◆ EXERCISE AIM ◆
From the line that contains "mobile client for Android users.</li>" to the last line of the records below, copy everything exactly, both ends included.

◆ STUDY MATERIAL ◆
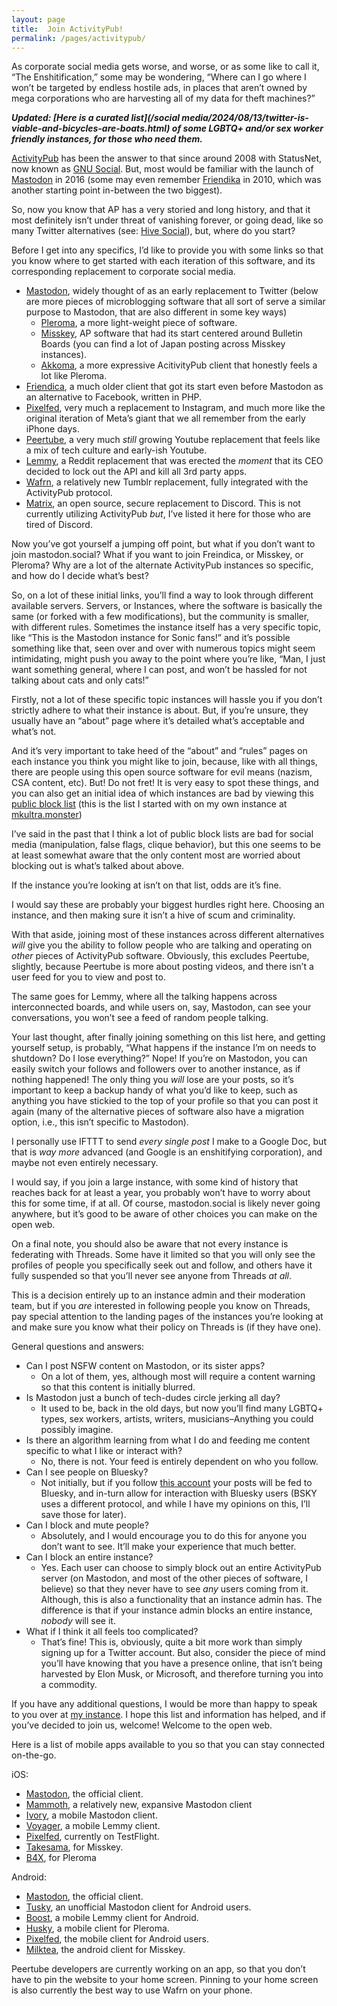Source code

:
 ```yaml
---
layout: page
title:  Join ActivityPub!
permalink: /pages/activitypub/
---
```


<p>As corporate social media gets worse, and worse, or as some like to call it, &#8220;The Enshitification,&#8221; some may be wondering, &#8220;Where can I go where I won&#8217;t be targeted by endless hostile ads, in places that aren&#8217;t owned by mega corporations who are harvesting all of my data for theft machines?&#8221;</p>

***Updated: [Here is a curated list](/social media/2024/08/13/twitter-is-viable-and-bicycles-are-boats.html) of some LGBTQ+ and/or sex worker friendly instances, for those who need them.***

<p><a href="https://en.wikipedia.org/wiki/ActivityPub" target="_blank" rel="noreferrer noopener nofollow">ActivityPub</a> has been the answer to that since around 2008 with StatusNet, now known as <a href="https://en.wikipedia.org/wiki/GNU_social" target="_blank" rel="noreferrer noopener nofollow">GNU Social</a>. But, most would be familiar with the launch of <a href="https://en.wikipedia.org/wiki/Mastodon_(social_network)" target="_blank" rel="noreferrer noopener nofollow">Mastodon</a> in 2016 (some may even remember <a href="https://en.wikipedia.org/wiki/Friendica" target="_blank" rel="noreferrer noopener nofollow">Friendika</a> in 2010, which was another starting point in-between the two biggest).</p>



<p>So, now you know that AP has a very storied and long history, and that it most definitely isn&#8217;t under threat of vanishing forever, or going dead, like so many Twitter alternatives (see: <a href="https://www.hivesocial.app/" target="_blank" rel="noreferrer noopener nofollow">Hive Social</a>), but, where do you start?</p>



<p>Before I get into any specifics, I&#8217;d like to provide you with some links so that you know where to get started with each iteration of this software, and its corresponding replacement to corporate social media.</p>



<ul>
<li><a href="https://joinmastodon.org/" target="_blank" rel="noreferrer noopener nofollow">Mastodon</a>, widely thought of as an early replacement to Twitter (below are more pieces of microblogging software that all sort of serve a similar purpose to Mastodon, that are also different in some key ways)
<ul>
<li><a href="https://pleroma.social/" target="_blank" rel="noreferrer noopener nofollow">Pleroma</a>, a more light-weight piece of software.</li>



<li><a href="https://misskey-hub.net/en/docs/about-misskey/" target="_blank" rel="noreferrer noopener nofollow">Misskey</a>, AP software that had its start centered around Bulletin Boards (you can find a lot of Japan posting across Misskey instances).</li>



<li><a href="https://akkoma.social/" target="_blank" rel="noreferrer noopener nofollow">Akkoma</a>, a more expressive AcitivityPub client that honestly feels a lot like Pleroma.</li>
</ul>
</li>



<li><a href="https://friendi.ca/" target="_blank" rel="noreferrer noopener nofollow">Friendica</a>, a much older client that got its start even before Mastodon as an alternative to Facebook, written in PHP.</li>



<li><a href="https://pixelfed.org/how-to-join" target="_blank" rel="noreferrer noopener nofollow">Pixelfed</a>, very much a replacement to Instagram, and much more like the original iteration of Meta&#8217;s giant that we all remember from the early iPhone days.</li>



<li><a href="https://joinpeertube.org/" target="_blank" rel="noreferrer noopener nofollow">Peertube</a>, a very much <em>still</em> growing Youtube replacement that feels like a mix of tech culture and early-ish Youtube.</li>



<li><a href="https://join-lemmy.org/" target="_blank" rel="noreferrer noopener nofollow">Lemmy</a>, a Reddit replacement that was erected the <em>moment</em> that its CEO decided to lock out the API and kill all 3rd party apps.</li>



<li><a href="https://app.wafrn.net/" target="_blank" rel="noreferrer noopener nofollow">Wafrn</a>, a relatively new Tumblr replacement, fully integrated with the ActivityPub protocol.</li>



<li><a href="https://joinmatrix.org/" target="_blank" rel="noreferrer noopener nofollow">Matrix</a>, an open source, secure replacement to Discord. This is not currently utilizing ActivityPub <em>but</em>, I&#8217;ve listed it here for those who are tired of Discord.</li>
</ul>



<p>Now you&#8217;ve got yourself a jumping off point, but what if you don&#8217;t want to join mastodon.social? What if you want to join Freindica, or Misskey, or Pleroma? Why are a lot of the alternate ActivityPub instances so specific, and how do I decide what&#8217;s best?</p>



<p>So, on a lot of these initial links, you&#8217;ll find a way to look through different available servers. Servers, or Instances, where the software is basically the same (or forked with a few modifications), but the community is smaller, with different rules. Sometimes the instance itself has a very specific topic, like &#8220;This is the Mastodon instance for Sonic fans!&#8221; and it&#8217;s possible something like that, seen over and over with numerous topics might seem intimidating, might push you away to the point where you&#8217;re like, &#8220;Man, I just want something general, where I can post, and won&#8217;t be hassled for not talking about cats and only cats!&#8221;</p>



<p>Firstly, not a lot of these specific topic instances will hassle you if you don&#8217;t strictly adhere to what their instance is about. But, if you&#8217;re unsure, they usually have an &#8220;about&#8221; page where it&#8217;s detailed what&#8217;s acceptable and what&#8217;s not.</p>



<p>And it&#8217;s very important to take heed of the &#8220;about&#8221; and &#8220;rules&#8221; pages on each instance you think you might like to join, because, like with all things, there are people using this open source software for evil means (nazism, CSA content, etc). But! Do not fret! It is very easy to spot these things, and you can also get an initial idea of which instances are bad by viewing this <a href="https://github.com/gardenfence/blocklist/blob/main/gardenfence-mastodon.csv" target="_blank" rel="noreferrer noopener nofollow">public block list</a> (this is the list I started with on my own instance at <a href="https://mkultra.monster/" target="_blank" rel="noreferrer noopener nofollow">mkultra.monster</a>)</p>



<p>I&#8217;ve said in the past that I think a lot of public block lists are bad for social media (manipulation, false flags, clique behavior), but this one seems to be at least somewhat aware that the only content most are worried about blocking out is what&#8217;s talked about above.</p>



<p>If the instance you&#8217;re looking at isn&#8217;t on that list, odds are it&#8217;s fine.</p>



<p>I would say these are probably your biggest hurdles right here. Choosing an instance, and then making sure it isn&#8217;t a hive of scum and criminality.</p>



<p>With that aside, joining most of these instances across different alternatives <em>will</em> give you the ability to follow people who are talking and operating on <em>other</em> pieces of ActivityPub software. Obviously, this excludes Peertube, slightly, because Peertube is more about posting videos, and there isn&#8217;t a user feed for you to view and post to.</p>



<p>The same goes for Lemmy, where all the talking happens across interconnected boards, and while users on, say, Mastodon, can see your conversations, you won&#8217;t see a feed of random people talking.</p>



<p>Your last thought, after finally joining something on this list here, and getting yourself setup, is probably, &#8220;What happens if the instance I&#8217;m on needs to shutdown? Do I lose everything?&#8221; Nope! If you&#8217;re on Mastodon, you can easily switch your follows and followers over to another instance, as if nothing happened! The only thing you <em>will</em> lose are your posts, so it&#8217;s important to keep a backup handy of what you&#8217;d like to keep, such as anything you have stickied to the top of your profile so that you can post it again (many of the alternative pieces of software also have a migration option, i.e., this isn&#8217;t specific to Mastodon).</p>



<p>I personally use IFTTT to send <em>every single post</em> I make to a Google Doc, but that is <em>way more</em> advanced (and Google is an enshitifying corporation), and maybe not even entirely necessary.</p>



<p>I would say, if you join a large instance, with some kind of history that reaches back for at least a year, you probably won&#8217;t have to worry about this for some time, if at all. Of course, mastodon.social is likely never going anywhere, but it&#8217;s good to be aware of other choices you can make on the open web.</p>



<p>On a final note, you should also be aware that not every instance is federating with Threads. Some have it limited so that you will only see the profiles of people you specifically seek out and follow, and others have it fully suspended so that you&#8217;ll never see anyone from Threads <em>at all</em>.</p>



<p>This is a decision entirely up to an instance admin and their moderation team, but if you <em>are</em> interested in following people you know on Threads, pay special attention to the landing pages of the instances you&#8217;re looking at and make sure you know what their policy on Threads is (if they have one).</p>



<p>General questions and answers:</p>



<ul>
<li>Can I post NSFW content on Mastodon, or its sister apps?
<ul>
<li>On a lot of them, yes, although most will require a content warning so that this content is initially blurred.</li>
</ul>
</li>



<li>Is Mastodon just a bunch of tech-dudes circle jerking all day?
<ul>
<li>It used to be, back in the old days, but now you&#8217;ll find many LGBTQ+ types, sex workers, artists, writers, musicians&#8211;Anything you could possibly imagine.</li>
</ul>
</li>



<li>Is there an algorithm learning from what I do and feeding me content specific to what I like or interact with?
<ul>
<li>No, there is not. Your feed is entirely dependent on who you follow.</li>
</ul>
</li>



<li>Can I see people on Bluesky?
<ul>
<li>Not initially, but if you follow <a href="https://fed.brid.gy" target="_blank" rel="noreferrer noopener nofollow">this account</a> your posts will be fed to Bluesky, and in-turn allow for interaction with Bluesky users (BSKY uses a different protocol, and while I have my opinions on this, I&#8217;ll save those for later).</li>
</ul>
</li>



<li>Can I block and mute people?
<ul>
<li>Absolutely, and I would encourage you to do this for anyone you don&#8217;t want to see. It&#8217;ll make your experience that much better.</li>
</ul>
</li>



<li>Can I block an entire instance?
<ul>
<li>Yes. Each user can choose to simply block out an entire ActivityPub server (on Mastodon, and most of the other pieces of software, I believe) so that they never have to see <em>any</em> users coming from it. Although, this is also a functionality that an instance admin has. The difference is that if your instance admin blocks an entire instance, <em>nobody</em> will see it.</li>
</ul>
</li>



<li>What if I think it all feels too complicated?
<ul>
<li>That&#8217;s fine! This is, obviously, quite a bit more work than simply signing up for a Twitter account. But also, consider the piece of mind you&#8217;ll have knowing that you have a presence online, that isn&#8217;t being harvested by Elon Musk, or Microsoft, and therefore turning you into a commodity.</li>
</ul>
</li>
</ul>



<p>If you have any additional questions, I would be more than happy to speak to you over at <a href="https://mkultra.monster/@cmdr_nova" target="_blank" rel="noreferrer noopener nofollow">my instance</a>. I hope this list and information has helped, and if you&#8217;ve decided to join us, welcome! Welcome to the open web.</p>



<p>Here is a list of mobile apps available to you so that you can stay connected on-the-go.</p>



<p>iOS:</p>



<ul>
<li><a href="https://apps.apple.com/us/app/mastodon/id1571998974" target="_blank">Mastodon</a>, the official client.</li>

<li><a href="https://apps.apple.com/us/app/mammoth-for-mastodon/id1667573899" target="_blank">Mammoth</a>, a relatively new, expansive Mastodon client</li>

<li><a href="https://apps.apple.com/us/app/ivory-for-mastodon-by-tapbots/id6444602274" target="_blank">Ivory</a>, a mobile Mastodon client.</li>

<li><a href="https://apps.apple.com/us/app/voyager-for-lemmy/id6451429762" target="_blank">Voyager</a>, a mobile Lemmy client.</li>

<li><a href="https://pixelfed.org/mobile-apps" target="_blank">Pixelfed</a>, currently on TestFlight.</li>

<li><a href="https://apps.apple.com/us/app/takesama/id1622199470" target="_blank">Takesama</a>, for Misskey.</li>

<li><a href="https://apps.apple.com/us/app/b4x-for-pleroma-mastodon/id1538396871" target="_blank">B4X</a>, for Pleroma</li>
</ul>



<p>Android:</p>



<ul>
<li><a href="https://play.google.com/store/apps/details?id=org.joinmastodon.android&amp;hl=en_US" target="_blank" rel="noreferrer noopener nofollow">Mastodon</a>, the official client.</li>



<li><a href="https://play.google.com/store/apps/details?id=com.keylesspalace.tusky&amp;hl=en_US" target="_blank" rel="noreferrer noopener nofollow">Tusky</a>, an unofficial Mastodon client for Android users.</li>



<li><a href="https://play.google.com/store/apps/details?id=com.rubenmayayo.lemmy&amp;hl=en_US" target="_blank" rel="noreferrer noopener nofollow">Boost</a>, a mobile Lemmy client for Android.</li>



<li><a href="https://play.google.com/store/apps/details?id=su.xash.husky&amp;hl=en_US&amp;gl=US&amp;pli=1" target="_blank" rel="noreferrer noopener nofollow">Husky</a>, a mobile client for Pleroma.</li>



<li><a href="https://play.google.com/store/apps/details?id=com.pixelfed&amp;hl=en_US" target="_blank" rel="noreferrer noopener nofollow">Pixelfed</a>, the mobile client for Android users.</li>



<li><a href="https://play.google.com/store/apps/details?id=jp.panta.misskeyandroidclient&amp;hl=en_US" target="_blank" rel="noreferrer noopener nofollow">Milktea</a>, the android client for Misskey.</li>
</ul>



<p>Peertube developers are currently working on an app, so that you don&#8217;t have to pin the website to your home screen. Pinning to your home screen is also currently the best way to use Wafrn on your phone.</p>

◆ RESPONSE ◆
<li><a href="https://play.google.com/store/apps/details?id=com.pixelfed&amp;hl=en_US" target="_blank" rel="noreferrer noopener nofollow">Pixelfed</a>, the mobile client for Android users.</li>



<li><a href="https://play.google.com/store/apps/details?id=jp.panta.misskeyandroidclient&amp;hl=en_US" target="_blank" rel="noreferrer noopener nofollow">Milktea</a>, the android client for Misskey.</li>
</ul>



<p>Peertube developers are currently working on an app, so that you don&#8217;t have to pin the website to your home screen. Pinning to your home screen is also currently the best way to use Wafrn on your phone.</p>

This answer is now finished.